Is there any equivalent to the cudaMemset function in OpenCL? So far I’ve found nothing. I would just like to set all values in a buffer to 0. I suppose I can write a kernel for that but I somehow hope that it can be done more efficiently
I didn’t read about any memset function in OpenCL. However instead of writing a kernel that do it, I would use the clEnqueueWrite() to copy an array with null value into the buffer. It would faster than using a kernel.
Here’s a nice little kernel i wrote:
__kernel void memset_uint4(__global uint4*mem,__private uint4 val) { mem[get_global_id(0)]=val; }
This is about 0.5 GB/sec faster on my 9600GT then clEnqueueWrite().
What I’m curious to know is if it could be improved any further; on the cpu, the difference between memset and memcpy is pretty significant; is the gpu different in this regard or is my code sub-optimal?
A few things i tested:
-
if i use uint2 instead of uint4 performance remains exactly the same
-
uint slightly but significantly decreases performance
-
uint8 and uint16 have the same performance, which is a little less then half of the uint2/uint4 (optimum) one
Did anyone benchmark cudaMemset against cudaMemcpy?
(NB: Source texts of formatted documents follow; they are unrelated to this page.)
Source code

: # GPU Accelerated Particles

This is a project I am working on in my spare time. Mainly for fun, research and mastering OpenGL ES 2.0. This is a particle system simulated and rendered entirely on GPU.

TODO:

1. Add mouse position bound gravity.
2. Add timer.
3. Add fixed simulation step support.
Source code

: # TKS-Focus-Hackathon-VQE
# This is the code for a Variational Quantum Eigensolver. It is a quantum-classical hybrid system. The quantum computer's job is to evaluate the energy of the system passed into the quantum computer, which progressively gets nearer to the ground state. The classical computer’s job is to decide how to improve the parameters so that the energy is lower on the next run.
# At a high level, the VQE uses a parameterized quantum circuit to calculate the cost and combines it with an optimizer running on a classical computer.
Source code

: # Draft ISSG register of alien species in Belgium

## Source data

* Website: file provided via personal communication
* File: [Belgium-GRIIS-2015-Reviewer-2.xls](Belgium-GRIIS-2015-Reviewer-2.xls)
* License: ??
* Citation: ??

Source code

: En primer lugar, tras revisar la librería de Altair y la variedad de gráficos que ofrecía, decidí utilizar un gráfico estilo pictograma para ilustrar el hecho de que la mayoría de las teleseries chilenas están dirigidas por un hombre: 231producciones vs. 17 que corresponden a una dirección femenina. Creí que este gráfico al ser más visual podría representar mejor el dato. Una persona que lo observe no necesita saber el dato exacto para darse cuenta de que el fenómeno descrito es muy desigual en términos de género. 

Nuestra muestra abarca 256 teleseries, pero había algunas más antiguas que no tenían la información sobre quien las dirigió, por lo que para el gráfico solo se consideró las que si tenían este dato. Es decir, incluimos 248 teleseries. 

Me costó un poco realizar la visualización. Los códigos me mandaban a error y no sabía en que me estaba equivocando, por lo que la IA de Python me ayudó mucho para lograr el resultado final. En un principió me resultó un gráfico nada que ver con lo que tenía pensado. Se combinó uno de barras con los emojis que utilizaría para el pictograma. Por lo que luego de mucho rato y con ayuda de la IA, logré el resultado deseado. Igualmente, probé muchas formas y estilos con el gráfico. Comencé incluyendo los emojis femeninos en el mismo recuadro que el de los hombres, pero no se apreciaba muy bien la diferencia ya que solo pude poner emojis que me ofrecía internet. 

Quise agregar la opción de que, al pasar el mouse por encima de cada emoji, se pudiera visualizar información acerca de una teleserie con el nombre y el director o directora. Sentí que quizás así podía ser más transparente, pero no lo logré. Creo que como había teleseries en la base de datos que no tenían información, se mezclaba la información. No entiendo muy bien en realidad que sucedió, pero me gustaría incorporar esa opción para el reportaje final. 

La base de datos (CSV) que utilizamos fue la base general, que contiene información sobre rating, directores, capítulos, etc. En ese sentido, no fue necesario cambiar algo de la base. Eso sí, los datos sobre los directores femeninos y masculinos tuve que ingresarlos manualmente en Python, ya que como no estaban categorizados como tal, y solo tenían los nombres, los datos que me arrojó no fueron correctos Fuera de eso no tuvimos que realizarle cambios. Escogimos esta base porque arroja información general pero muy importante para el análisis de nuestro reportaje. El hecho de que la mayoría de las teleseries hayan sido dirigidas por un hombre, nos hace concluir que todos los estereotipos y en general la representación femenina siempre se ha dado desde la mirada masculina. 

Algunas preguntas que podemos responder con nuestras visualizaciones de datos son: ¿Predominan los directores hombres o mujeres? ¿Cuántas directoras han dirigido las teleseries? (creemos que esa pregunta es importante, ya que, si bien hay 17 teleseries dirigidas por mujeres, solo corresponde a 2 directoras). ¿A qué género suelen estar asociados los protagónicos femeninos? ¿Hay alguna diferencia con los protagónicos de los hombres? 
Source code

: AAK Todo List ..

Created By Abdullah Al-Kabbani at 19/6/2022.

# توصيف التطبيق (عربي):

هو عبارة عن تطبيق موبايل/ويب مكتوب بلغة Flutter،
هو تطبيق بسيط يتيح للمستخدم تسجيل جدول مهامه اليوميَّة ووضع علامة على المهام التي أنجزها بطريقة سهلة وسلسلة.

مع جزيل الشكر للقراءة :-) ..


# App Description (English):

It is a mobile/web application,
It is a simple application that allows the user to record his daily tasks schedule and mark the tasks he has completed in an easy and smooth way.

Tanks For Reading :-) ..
Do they have approximately the same bandwidth?
If they do then my opencl kernel is probably optimal.
hi i just wanted to know how to do that in ClEnqueWrite() i am very new to this opencl please help me my code looks like this
for (j = 0 ; j < frame_size ; j++)
{
(*source_view).z_world_depth_frame[LU][j] = MAX_DEPTH_WORLD;
}
please do help me waiting for u replay
regards
megharaj